Posted in Caretaker Convention & Government Formation, Constitutional Conventions, Parliamentarism v Presidentialism | 3 Comments

In Defence of Single-Member Plurality


Adopting a ranked ballot would in effect convert our single-member plurality into a system of single-member majority, like the electoral system for Australia’s House of Representatives, since it would still rely on single-member geographic constituencies and not party lists. Such a reform would not alter our system as radically as would a proportional voting system, but it could very produce mediocrity and would probably most benefit the Liberals, as a second-choice party, in Canada’s two-party-plus system. However, adopting a proportional system like mixed-member proportional, as the New Democrats would wish, would prove a radical break with our tradition.

Our system of government and British tradition flow not from a rationalist, technocratic Continental project, but instead of the accumulated practice and wisdom of centuries of evolution through common sense and trial and error.[1] Proportional representation is foreign to the British tradition, notwithstanding New Zealand’s reform of 1996; instead, it sprung from a Continental European construction in which effective parliamentary government and Responsible Government were imposed by rigidly codified constitutions and not until after various regional, sectarian, and linguistic groups had enough leverage to demand a system that would not weaken them as individual entities and force them to combine into effective governing parties.[2] Proportional representation leads to hung parliaments, which in turn lead to coalition governments and the inter-elite accommodation inherent to forming coalition governments, which, in effect, makes elections less significant than they might appear.

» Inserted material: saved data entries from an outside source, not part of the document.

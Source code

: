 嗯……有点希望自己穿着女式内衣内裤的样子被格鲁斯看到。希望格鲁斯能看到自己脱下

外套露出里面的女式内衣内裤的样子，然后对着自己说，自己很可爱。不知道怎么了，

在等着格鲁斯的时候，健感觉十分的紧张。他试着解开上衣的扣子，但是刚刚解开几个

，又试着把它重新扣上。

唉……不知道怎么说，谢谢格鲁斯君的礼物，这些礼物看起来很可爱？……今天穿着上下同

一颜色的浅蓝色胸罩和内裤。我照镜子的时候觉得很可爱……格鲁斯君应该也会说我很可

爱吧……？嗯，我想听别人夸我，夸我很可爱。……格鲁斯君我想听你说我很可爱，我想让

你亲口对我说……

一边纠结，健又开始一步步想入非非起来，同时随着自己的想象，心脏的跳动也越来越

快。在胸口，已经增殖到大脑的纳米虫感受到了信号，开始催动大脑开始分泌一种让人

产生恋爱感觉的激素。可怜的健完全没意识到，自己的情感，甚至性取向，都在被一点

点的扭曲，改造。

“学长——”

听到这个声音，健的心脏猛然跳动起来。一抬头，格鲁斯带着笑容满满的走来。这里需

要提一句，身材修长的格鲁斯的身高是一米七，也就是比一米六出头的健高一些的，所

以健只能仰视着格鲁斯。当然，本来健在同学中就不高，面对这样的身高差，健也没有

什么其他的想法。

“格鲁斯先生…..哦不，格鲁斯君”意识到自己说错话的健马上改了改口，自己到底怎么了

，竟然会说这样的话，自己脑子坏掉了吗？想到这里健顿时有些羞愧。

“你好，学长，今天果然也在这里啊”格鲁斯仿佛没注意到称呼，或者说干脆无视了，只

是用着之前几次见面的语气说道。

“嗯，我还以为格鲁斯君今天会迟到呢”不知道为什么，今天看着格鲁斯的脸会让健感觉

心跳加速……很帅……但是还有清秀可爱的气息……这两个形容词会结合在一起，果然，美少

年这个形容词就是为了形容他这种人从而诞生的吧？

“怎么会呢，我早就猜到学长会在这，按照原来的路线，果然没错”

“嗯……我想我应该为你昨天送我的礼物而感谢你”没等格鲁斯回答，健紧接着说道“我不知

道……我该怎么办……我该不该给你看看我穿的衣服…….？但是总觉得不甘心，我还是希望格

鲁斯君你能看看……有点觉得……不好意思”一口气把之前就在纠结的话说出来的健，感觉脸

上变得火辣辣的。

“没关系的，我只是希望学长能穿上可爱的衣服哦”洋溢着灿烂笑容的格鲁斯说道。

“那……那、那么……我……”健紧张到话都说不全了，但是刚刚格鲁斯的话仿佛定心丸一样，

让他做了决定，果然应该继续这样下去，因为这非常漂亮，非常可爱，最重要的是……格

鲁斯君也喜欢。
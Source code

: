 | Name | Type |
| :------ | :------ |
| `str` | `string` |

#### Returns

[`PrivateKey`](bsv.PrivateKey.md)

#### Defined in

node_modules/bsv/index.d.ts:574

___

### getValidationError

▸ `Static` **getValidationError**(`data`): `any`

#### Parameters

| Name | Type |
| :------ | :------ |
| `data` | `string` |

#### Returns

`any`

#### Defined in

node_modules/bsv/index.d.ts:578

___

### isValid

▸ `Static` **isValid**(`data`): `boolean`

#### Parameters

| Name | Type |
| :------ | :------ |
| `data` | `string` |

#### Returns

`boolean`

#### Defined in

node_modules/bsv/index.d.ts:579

The Queen’s business must always carry on, which means that the ministry of the day must always be able to pass supply through the House of Commons. If the ministry cannot control the agenda of the Commons and obtain supplies for the Crown, then either there must be a new ministry (mid-parliamentary change of government) or a new parliament (fresh elections). Parties evolved in our system so that the House of Commons could support a government. The proponents of proportional representation have got it all backwards: parliament does not exist in order to serve parties; instead, it exists in order to support a government that can carry out the Queen’s business.[3] Unlike the horseshoe-shaped consensus parliaments of Continental Europe, which reformers here exalt, our House of Commons consists of two sides; to the Speaker’s right sits the Ministry and government backbenchers, and to his left sits the opposition, the largest party of which acts as the government-in-waiting. As Peter Hitchens argues:

The electoral system is not there for the good of the parties, but for the good of the country.It has two irreplaceable and unique characteristics. The first is that it provides strong government, constantly challenged by a vigilant and ambitious opposition.The next is that it allows the people, when enraged or otherwise disappointed by a bad government, to turn it out completely.[4]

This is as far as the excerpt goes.